EXERCISE
Pull every line with "allmatch" from the entries below.

[Extracted data entries]
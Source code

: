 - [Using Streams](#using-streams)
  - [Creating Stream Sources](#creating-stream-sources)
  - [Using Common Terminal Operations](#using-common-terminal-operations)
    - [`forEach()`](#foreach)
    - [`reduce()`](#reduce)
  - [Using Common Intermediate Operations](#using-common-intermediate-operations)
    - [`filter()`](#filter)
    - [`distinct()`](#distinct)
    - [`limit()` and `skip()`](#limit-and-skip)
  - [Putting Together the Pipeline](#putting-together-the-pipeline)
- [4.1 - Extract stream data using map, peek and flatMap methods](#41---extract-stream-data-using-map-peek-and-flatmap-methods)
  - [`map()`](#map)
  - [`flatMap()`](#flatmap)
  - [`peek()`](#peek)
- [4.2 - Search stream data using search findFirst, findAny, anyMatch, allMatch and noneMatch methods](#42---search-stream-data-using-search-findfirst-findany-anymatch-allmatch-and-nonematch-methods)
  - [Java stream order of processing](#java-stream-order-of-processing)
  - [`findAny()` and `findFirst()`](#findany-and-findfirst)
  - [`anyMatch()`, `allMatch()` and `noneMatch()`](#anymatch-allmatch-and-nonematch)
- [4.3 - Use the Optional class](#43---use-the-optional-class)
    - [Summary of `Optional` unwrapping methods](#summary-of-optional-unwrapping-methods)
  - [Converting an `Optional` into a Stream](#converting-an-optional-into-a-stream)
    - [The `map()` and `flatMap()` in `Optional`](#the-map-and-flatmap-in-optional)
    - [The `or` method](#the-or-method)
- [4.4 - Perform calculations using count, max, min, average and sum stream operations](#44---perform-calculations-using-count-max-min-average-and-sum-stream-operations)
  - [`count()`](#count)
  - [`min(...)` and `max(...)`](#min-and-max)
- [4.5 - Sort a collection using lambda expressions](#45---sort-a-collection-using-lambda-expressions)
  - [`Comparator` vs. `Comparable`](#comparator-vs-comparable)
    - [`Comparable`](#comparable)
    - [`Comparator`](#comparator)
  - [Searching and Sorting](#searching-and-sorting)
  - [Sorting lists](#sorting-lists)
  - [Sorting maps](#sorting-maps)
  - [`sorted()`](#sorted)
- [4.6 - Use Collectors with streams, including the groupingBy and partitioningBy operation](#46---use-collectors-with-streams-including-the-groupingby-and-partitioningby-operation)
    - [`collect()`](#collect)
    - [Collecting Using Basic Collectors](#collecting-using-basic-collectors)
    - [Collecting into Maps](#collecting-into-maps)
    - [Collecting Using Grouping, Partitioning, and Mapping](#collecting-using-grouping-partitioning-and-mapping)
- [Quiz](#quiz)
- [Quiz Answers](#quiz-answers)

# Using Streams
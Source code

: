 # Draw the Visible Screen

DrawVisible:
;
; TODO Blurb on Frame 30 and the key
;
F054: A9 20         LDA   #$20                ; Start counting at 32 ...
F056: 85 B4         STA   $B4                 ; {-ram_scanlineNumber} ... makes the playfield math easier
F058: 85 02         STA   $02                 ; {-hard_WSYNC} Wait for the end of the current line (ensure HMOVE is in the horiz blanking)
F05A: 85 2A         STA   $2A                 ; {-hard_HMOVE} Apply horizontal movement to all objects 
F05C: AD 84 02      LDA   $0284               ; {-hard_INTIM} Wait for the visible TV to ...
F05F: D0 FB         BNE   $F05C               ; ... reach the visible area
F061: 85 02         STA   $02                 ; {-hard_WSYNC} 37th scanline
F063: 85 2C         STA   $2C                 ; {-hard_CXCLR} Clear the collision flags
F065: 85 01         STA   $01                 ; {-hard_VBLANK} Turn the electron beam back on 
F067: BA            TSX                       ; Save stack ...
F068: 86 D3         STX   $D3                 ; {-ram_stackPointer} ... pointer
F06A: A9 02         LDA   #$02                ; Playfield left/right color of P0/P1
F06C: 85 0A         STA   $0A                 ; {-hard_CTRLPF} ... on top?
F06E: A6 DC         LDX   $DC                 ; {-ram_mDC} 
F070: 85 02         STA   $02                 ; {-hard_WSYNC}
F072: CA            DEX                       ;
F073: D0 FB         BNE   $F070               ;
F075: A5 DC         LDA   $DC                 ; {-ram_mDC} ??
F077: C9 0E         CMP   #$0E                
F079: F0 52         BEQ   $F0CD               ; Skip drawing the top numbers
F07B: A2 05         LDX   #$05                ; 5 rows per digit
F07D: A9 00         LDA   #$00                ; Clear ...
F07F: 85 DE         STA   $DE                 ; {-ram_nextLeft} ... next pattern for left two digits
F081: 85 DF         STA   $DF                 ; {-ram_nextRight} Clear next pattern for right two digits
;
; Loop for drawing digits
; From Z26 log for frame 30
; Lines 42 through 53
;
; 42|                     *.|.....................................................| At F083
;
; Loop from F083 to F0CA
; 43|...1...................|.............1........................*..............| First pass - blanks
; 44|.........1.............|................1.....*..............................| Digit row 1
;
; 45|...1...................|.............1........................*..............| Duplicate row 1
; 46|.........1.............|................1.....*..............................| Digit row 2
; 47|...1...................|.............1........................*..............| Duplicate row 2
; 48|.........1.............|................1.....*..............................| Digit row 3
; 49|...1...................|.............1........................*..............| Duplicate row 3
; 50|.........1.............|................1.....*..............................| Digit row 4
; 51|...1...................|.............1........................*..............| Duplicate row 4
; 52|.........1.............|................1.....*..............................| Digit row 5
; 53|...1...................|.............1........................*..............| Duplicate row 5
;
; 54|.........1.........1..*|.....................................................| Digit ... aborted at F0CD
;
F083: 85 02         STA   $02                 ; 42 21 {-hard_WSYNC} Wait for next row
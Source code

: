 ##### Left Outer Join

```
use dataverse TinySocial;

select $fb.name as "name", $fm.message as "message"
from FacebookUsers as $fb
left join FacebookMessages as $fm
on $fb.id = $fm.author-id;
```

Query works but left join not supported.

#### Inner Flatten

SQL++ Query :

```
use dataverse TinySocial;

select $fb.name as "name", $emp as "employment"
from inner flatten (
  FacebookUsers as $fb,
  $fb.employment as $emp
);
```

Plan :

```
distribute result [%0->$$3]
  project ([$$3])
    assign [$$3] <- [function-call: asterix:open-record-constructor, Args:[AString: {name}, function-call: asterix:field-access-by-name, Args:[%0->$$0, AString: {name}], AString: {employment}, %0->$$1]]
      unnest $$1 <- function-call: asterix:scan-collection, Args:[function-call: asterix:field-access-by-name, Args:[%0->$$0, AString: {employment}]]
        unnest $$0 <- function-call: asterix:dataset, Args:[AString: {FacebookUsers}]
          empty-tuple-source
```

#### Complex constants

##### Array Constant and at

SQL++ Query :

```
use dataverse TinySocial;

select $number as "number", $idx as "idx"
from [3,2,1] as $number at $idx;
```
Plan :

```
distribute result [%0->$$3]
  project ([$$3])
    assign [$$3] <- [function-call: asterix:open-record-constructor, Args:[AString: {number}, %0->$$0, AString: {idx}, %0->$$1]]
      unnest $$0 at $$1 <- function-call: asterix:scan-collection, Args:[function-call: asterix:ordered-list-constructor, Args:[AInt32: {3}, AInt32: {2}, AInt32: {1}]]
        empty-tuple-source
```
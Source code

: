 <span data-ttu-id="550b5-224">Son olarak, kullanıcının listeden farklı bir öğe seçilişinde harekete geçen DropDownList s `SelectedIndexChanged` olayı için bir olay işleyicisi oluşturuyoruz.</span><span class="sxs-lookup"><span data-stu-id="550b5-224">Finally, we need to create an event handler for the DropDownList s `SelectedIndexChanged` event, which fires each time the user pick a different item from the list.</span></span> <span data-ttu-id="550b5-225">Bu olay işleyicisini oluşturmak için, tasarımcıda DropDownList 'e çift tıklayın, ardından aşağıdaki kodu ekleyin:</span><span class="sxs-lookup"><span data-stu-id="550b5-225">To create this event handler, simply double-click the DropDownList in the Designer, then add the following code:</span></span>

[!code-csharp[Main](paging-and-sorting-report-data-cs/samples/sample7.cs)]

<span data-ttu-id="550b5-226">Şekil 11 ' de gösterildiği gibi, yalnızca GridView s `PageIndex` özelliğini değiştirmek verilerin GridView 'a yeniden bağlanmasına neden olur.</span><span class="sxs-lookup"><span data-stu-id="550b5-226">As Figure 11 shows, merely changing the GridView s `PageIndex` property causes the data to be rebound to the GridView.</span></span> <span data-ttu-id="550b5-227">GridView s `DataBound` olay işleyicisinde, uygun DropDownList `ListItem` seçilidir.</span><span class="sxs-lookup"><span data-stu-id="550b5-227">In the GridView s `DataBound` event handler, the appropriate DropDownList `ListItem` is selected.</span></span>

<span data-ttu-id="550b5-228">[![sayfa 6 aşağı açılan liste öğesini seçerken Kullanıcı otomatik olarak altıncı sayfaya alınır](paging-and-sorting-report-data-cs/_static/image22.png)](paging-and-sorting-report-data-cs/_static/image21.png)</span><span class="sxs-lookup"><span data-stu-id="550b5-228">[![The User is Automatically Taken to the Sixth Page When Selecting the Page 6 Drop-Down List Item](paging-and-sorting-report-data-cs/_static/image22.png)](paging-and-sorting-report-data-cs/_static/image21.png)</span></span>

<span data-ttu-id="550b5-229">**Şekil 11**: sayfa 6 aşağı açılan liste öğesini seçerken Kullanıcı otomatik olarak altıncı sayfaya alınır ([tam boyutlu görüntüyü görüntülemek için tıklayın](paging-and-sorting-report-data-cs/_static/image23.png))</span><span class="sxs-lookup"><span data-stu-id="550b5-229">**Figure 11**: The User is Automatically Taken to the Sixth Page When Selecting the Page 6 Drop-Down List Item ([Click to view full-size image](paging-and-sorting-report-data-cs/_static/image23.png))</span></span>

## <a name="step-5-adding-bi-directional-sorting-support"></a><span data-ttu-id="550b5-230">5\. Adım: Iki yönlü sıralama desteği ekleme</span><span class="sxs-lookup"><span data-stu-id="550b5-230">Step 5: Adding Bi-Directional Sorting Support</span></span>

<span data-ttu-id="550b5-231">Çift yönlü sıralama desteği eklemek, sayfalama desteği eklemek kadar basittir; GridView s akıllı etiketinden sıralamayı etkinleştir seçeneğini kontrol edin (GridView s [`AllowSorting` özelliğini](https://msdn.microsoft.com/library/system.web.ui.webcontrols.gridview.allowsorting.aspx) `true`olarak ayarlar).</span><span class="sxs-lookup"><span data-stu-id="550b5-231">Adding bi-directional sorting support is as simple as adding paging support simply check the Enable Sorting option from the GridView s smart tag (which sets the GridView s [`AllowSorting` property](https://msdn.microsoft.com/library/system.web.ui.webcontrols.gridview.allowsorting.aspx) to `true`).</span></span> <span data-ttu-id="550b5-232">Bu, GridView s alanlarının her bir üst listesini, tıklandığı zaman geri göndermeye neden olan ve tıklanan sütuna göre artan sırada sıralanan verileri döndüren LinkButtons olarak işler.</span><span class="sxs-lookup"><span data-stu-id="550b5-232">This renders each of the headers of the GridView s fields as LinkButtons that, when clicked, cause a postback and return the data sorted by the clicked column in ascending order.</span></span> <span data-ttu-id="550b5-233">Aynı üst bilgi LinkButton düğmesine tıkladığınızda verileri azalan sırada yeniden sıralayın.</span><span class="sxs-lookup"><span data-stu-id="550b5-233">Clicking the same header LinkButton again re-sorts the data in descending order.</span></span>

WRITTEN RESPONSE
- [4.2 - Search stream data using search findFirst, findAny, anyMatch, allMatch and noneMatch methods](#42---search-stream-data-using-search-findfirst-findany-anymatch-allmatch-and-nonematch-methods)
  - [`anyMatch()`, `allMatch()` and `noneMatch()`](#anymatch-allmatch-and-nonematch)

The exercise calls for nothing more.